In one embodiment, step S103 includes: step S1031, step S1032, and step S1033.

In step S1031, at least one feature point is selected, and a corresponding image point group is acquired according to the feature point.

When one of the feature points is selected, the image point group corresponding to the feature point can be obtained according to the mapping relation. Or an image point can be selected, and the corresponding characteristic point is obtained according to the mapping relation, so that other image points corresponding to the same characteristic point are obtained according to the characteristic point.

In step S1032, the position coordinates of the centers of the respective image points in the image point group are acquired.

After the image point group corresponding to the same characteristic point is determined, the position of each image point of the image point group is determined, and the position coordinates of the center of each image point are obtained. Because the capturing focal lengths corresponding to the images are different, the blurring degree of different images is different, namely, the image blurring degree of the image point group corresponding to the same characteristic point is different, and the detection of the center of the image point is irrelevant to the image blurring degree and the ambient illumination, so that the position offset is calculated through the coordinates of the center position of the image point under different imaging conditions, the reliability of the measurement precision can be ensured, and the accuracy of the depth information acquisition is improved.

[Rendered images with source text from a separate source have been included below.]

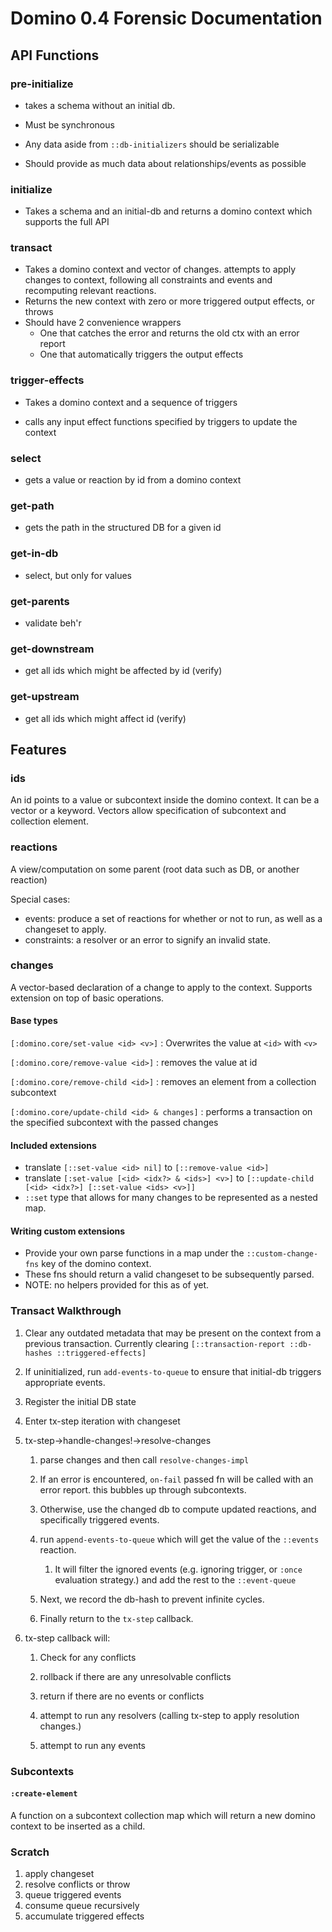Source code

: # Domino 0.4 Forensic Documentation

## API Functions

### pre-initialize

- takes a schema without an initial db.

- Must be synchronous
- Any data aside from `::db-initializers` should be serializable
- Should provide as much data about relationships/events as possible

### initialize

- Takes a schema and an initial-db and returns a domino context which supports the full API

### transact

- Takes a domino context and vector of changes. attempts to apply changes to context, following all constraints and events and recomputing relevant reactions.
- Returns the new context with zero or more triggered output effects, or throws
- Should have 2 convenience wrappers
  - One that catches the error and returns the old ctx with an error report
  - One that automatically triggers the output effects

### trigger-effects

- Takes a domino context and a sequence of triggers

- calls any input effect functions specified by triggers to update the context


### select

- gets a value or reaction by id from a domino context

### get-path

- gets the path in the structured DB for a given id

### get-in-db

- select, but only for values

### get-parents

- validate beh'r

### get-downstream

- get all ids which might be affected by id (verify)



### get-upstream

- get all ids which might affect id (verify)

## Features

### ids

An id points to a value or subcontext inside the domino context.
It can be a vector or a keyword.
Vectors allow specification of subcontext and collection element.

### reactions

A view/computation on some parent (root data such as DB, or another reaction)

Special cases:
  - events: produce a set of reactions for whether or not to run, as well as a changeset to apply.
  - constraints: a resolver or an error to signify an invalid state.

### changes

A vector-based declaration of a change to apply to the context.
Supports extension on top of basic operations.

#### Base types

`[:domino.core/set-value <id> <v>]`
: Overwrites the value at `<id>` with `<v>`

`[:domino.core/remove-value <id>]`
: removes the value at id


`[:domino.core/remove-child <id>]`
: removes an element from a collection subcontext

`[:domino.core/update-child <id> & changes]`
: performs a transaction on the specified subcontext with the passed changes

#### Included extensions

- translate `[::set-value <id> nil]` to `[::remove-value <id>]`
- translate `[:set-value [<id> <idx?> & <ids>] <v>]` to `[::update-child [<id> <idx?>] [::set-value <ids> <v>]]`
- `::set` type that allows for many changes to be represented as a nested map.

#### Writing custom extensions

- Provide your own parse functions in a map under the `::custom-change-fns` key of the domino context.
- These fns should return a valid changeset to be subsequently parsed.
- NOTE: no helpers provided for this as of yet.


### Transact Walkthrough

1. Clear any outdated metadata that may be present on the context from a previous transaction.
Currently clearing `[::transaction-report ::db-hashes ::triggered-effects]`

2. If uninitialized, run `add-events-to-queue` to ensure that initial-db triggers appropriate events.

3. Register the initial DB state

4. Enter tx-step iteration with changeset

  1. tx-step->handle-changes!->resolve-changes

      1. parse changes and then call `resolve-changes-impl`

      2. If an error is encountered, `on-fail` passed fn will be called with an error report. this bubbles up through subcontexts.

      3. Otherwise, use the changed db to compute updated reactions, and specifically triggered events.

      4. run `append-events-to-queue` which will get the value of the `::events` reaction.
         1. It will filter the ignored events (e.g. ignoring trigger, or `:once` evaluation strategy.) and add the rest to the `::event-queue`

      5. Next, we record the db-hash to prevent infinite cycles.

      6. Finally return to the `tx-step` callback.

  2. tx-step callback will:

      1. Check for any conflicts

      2. rollback if there are any unresolvable conflicts

      3. return if there are no events or conflicts

      4. attempt to run any resolvers (calling tx-step to apply resolution changes.)

      5. attempt to run any events


### Subcontexts

#### `:create-element`

A function on a subcontext collection map which will return a new domino context to be inserted as a child.

### Scratch

1. apply changeset
2. resolve conflicts or throw
3. queue triggered events
4. consume queue recursively
5. accumulate triggered effects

In S1033, a positional shift amount between the pixels in the pixel group is acquired based on the positional coordinates.

After the image point group corresponding to the same characteristic point is screened out, the position offset can be obtained according to the central position coordinates of the image point.

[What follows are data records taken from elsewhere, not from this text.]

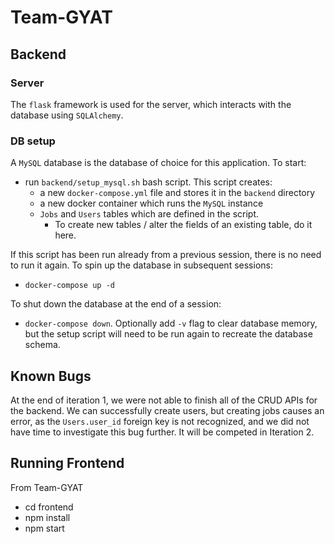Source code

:# Team-GYAT

## Backend 
### Server
The `flask` framework is used for the server, which interacts with the database using `SQLAlchemy`.

### DB setup
A `MySQL` database is the database of choice for this application. To start:
- run `backend/setup_mysql.sh` bash script. This script creates:
  - a new `docker-compose.yml` file and stores it in the `backend` directory
  - a new docker container which runs the `MySQL` instance
  - `Jobs` and `Users` tables which are defined in the script.
    - To create new tables / alter the fields of an existing table, do it here. 

If this script has been run already from a previous session, there is no need to run it again. To spin up the database in subsequent sessions:
- `docker-compose up -d`

To shut down the database at the end of a session:
- `docker-compose down`. Optionally add `-v` flag to clear database memory, but the setup script will need to be run again to recreate the database schema.

## Known Bugs
At the end of iteration 1, we were not able to finish all of the CRUD APIs for the backend. We can successfully create users, but creating jobs causes an error, as the `Users.user_id` foreign key is not recognized, and we did not have time to investigate this bug further. It will be competed in Iteration 2.

## Running Frontend
From Team-GYAT
  - cd frontend
  - npm install
  - npm start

In the above steps, the plane in which the captured image is located may be selected as the XY plane, and a two-dimensional coordinate system may be established on the XY plane, and the origin position of the two-dimensional coordinate system is not further limited in the present application. Taking the captured images as two images as an example, the position offset can map the first image and the second image on an XY plane after overlapping, and obtain the vector distance between the central position coordinates of each image point corresponding to the same feature point in the two images. For example, a certain feature point a is selected, and a group of image points corresponding to the feature point a is selected according to the mapping relation (see fig. 3-5 for assistance): a1 (in the images T1) and A2 (in the image T2), the coordinate information of the image point A1 on the XY plane is A1 (X11, Y11), the coordinate information of the image point A2 on the XY plane is (X21, Y21), and the positional deviation D1 can be obtained from the image point A1 and the image point A2; b1 The position offset D2 can be obtained from the image point B1 and the image point B2, in which the coordinate information of the image point B1 on the XY plane is B1 (X12, Y12) and the coordinate information of the image point B2 on the XY plane is (X22, Y22) (in the images T1 and B2) (in the image T2).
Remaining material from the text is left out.